◆ **Work instructions**:
Set down, exactly as written, every line from the top of the records below to the line containing "additional features! ⚠️", both ends included, and no others.

(Saved data entries)
==============================

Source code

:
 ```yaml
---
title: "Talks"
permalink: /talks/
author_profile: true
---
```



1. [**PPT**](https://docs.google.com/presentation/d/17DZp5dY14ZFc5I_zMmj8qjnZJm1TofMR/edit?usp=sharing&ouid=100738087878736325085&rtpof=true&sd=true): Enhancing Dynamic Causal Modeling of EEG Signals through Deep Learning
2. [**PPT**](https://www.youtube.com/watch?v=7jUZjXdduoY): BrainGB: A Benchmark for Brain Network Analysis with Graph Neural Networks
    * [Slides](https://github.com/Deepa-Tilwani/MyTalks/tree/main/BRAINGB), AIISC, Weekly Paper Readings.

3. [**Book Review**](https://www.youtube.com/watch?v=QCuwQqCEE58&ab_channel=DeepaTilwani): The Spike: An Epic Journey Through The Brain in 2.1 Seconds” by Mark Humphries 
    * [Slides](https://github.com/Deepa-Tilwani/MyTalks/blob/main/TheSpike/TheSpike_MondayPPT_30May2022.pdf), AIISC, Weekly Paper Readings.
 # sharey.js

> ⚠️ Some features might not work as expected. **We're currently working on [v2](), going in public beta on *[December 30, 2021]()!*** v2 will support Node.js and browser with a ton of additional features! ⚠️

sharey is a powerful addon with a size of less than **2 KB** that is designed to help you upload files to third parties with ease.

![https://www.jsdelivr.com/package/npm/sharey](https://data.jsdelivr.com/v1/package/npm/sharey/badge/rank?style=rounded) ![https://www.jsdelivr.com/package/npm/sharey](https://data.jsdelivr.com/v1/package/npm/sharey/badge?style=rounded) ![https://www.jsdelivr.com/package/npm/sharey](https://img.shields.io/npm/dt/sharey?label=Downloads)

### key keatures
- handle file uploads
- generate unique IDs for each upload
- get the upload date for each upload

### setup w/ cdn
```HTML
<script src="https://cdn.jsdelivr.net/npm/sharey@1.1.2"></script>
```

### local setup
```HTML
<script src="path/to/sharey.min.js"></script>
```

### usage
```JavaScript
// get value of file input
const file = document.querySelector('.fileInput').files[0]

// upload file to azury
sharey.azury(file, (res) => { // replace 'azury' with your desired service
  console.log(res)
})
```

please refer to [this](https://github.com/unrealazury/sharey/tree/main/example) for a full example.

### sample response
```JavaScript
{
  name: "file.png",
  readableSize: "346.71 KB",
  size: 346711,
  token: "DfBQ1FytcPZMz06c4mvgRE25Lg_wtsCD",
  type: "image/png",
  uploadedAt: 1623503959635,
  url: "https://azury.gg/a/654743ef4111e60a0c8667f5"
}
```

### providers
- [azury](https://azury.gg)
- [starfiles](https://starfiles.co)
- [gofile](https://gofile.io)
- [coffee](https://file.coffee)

==============================

◆ **Answer to this task**:
Source code

:
 ```yaml
---
title: "Talks"
permalink: /talks/
author_profile: true
---
```



1. [**PPT**](https://docs.google.com/presentation/d/17DZp5dY14ZFc5I_zMmj8qjnZJm1TofMR/edit?usp=sharing&ouid=100738087878736325085&rtpof=true&sd=true): Enhancing Dynamic Causal Modeling of EEG Signals through Deep Learning
2. [**PPT**](https://www.youtube.com/watch?v=7jUZjXdduoY): BrainGB: A Benchmark for Brain Network Analysis with Graph Neural Networks
    * [Slides](https://github.com/Deepa-Tilwani/MyTalks/tree/main/BRAINGB), AIISC, Weekly Paper Readings.

3. [**Book Review**](https://www.youtube.com/watch?v=QCuwQqCEE58&ab_channel=DeepaTilwani): The Spike: An Epic Journey Through The Brain in 2.1 Seconds” by Mark Humphries 
    * [Slides](https://github.com/Deepa-Tilwani/MyTalks/blob/main/TheSpike/TheSpike_MondayPPT_30May2022.pdf), AIISC, Weekly Paper Readings.
 # sharey.js

> ⚠️ Some features might not work as expected. **We're currently working on [v2](), going in public beta on *[December 30, 2021]()!*** v2 will support Node.js and browser with a ton of additional features! ⚠️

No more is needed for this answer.